Tuesday, July 20, 2010

The Quotable Rhett Butler: Mrs. Bixby and Her Sons

This week, our Quotable Rhett Butler features the entry that originally gave me the idea for the series. Another line that I ignored for a long time, I actually remember the moment I googled for this one, and my slight dismay at finding it historically inaccurate.  Here it is:
"'Mr. Lincoln, the merciful and just, who cries large tears over Mrs. Bixby's five boys, hasn't any tears to shed about the thousands of Yankees dying at Andersonville,' said Rhett, his mouth twisting."
--Gone with the Wind, Chapter XVI 
You can find this line at the end of Part Two in the book, when Rhett brings Melanie news about her missing husband. There are two main things to address in the quote above (besides the obvious anti-Lincoln feeling, of course).  

First of all, the allusion to the Bixby letter. Lydia Bixby was a widow from Boston who had allegedly lost her five sons in the Civil War (it will turn out three of them actually survived). At the urge of the Massachusetts governor, Lincoln sent her a condolence letter. Four days later, the letter would be published by The Boston Evening Transcript and become quite  famous. Here's what it said:
Executive Mansion,
Washington, Nov. 21, 1864.

Dear Madam,--

I have been shown in the files of the War Department a statement of the Adjutant General of Massachusetts that you are the mother of five sons who have died gloriously on the field of battle. I feel how weak and fruitless must be any word of mine which should attempt to beguile you from the grief of a loss so overwhelming. But I cannot refrain from tendering you the consolation that may be found in the thanks of the Republic they died to save. I pray that our Heavenly Father may assuage the anguish of your bereavement, and leave you only the cherished memory of the loved and lost, and the solemn pride that must be yours to have laid so costly a sacrifice upon the altar of freedom.
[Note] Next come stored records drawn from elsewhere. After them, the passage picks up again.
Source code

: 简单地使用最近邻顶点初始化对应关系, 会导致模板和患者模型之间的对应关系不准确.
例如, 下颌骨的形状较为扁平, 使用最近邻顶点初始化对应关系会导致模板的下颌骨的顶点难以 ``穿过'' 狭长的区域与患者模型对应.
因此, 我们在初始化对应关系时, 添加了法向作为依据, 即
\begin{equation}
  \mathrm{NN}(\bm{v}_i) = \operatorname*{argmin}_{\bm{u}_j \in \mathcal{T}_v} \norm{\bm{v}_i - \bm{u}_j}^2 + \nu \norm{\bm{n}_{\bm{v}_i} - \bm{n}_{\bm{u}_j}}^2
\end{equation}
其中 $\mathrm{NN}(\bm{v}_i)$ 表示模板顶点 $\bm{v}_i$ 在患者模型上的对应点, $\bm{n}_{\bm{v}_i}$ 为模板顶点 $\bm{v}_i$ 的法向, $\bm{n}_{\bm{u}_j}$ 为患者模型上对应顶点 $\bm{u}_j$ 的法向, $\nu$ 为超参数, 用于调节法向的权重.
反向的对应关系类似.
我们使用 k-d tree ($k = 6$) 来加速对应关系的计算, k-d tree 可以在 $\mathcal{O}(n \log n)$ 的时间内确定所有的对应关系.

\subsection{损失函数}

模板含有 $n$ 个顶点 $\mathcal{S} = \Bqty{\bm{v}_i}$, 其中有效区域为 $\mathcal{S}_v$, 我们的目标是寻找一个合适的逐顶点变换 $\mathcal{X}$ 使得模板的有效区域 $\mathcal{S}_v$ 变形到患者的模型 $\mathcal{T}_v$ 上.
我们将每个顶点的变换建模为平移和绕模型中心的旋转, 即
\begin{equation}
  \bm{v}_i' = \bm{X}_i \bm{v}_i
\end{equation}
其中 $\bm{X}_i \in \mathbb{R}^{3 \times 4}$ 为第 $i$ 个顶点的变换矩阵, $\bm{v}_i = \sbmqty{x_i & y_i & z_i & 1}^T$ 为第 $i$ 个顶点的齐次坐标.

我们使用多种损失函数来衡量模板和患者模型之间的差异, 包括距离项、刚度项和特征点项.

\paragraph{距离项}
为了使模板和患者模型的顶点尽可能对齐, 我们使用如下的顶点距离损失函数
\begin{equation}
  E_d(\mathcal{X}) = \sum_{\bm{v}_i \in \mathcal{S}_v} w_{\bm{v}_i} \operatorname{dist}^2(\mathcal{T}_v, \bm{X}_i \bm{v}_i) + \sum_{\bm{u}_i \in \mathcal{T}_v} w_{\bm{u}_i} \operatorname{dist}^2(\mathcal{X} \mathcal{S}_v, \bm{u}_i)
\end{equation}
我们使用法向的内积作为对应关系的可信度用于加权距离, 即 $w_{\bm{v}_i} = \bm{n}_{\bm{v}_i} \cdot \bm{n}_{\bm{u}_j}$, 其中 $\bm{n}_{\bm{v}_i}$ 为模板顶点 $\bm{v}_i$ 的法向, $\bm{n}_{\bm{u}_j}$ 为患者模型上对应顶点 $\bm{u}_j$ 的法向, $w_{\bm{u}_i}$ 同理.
Yours, very sincerely and respectfully,
A. Lincoln

Can you see the problem there? November 1864. At the time this letter was written, Rhett was fighting in the Confederate Army and Scarlett starving at Tara. When Rhett utters this line, in April of 1864 most probably, only one of the Bixby sons was missing from the Union army--because he deserted.

The second interesting aspect of this quote is the reference to the prisoner exchange system or, rather, lack thereof.  Rhett is explaining to Melanie why her husband can't be exchanged out of prison and the blame for that fact is placed squarely on Lincoln. (An interesting tidbit: when that system was still working, Ashley, as a major, would have been worth eight privates. Ashley, worth eight men, I lived to see that day. I've yet to figure out what the status of blockade runners was.)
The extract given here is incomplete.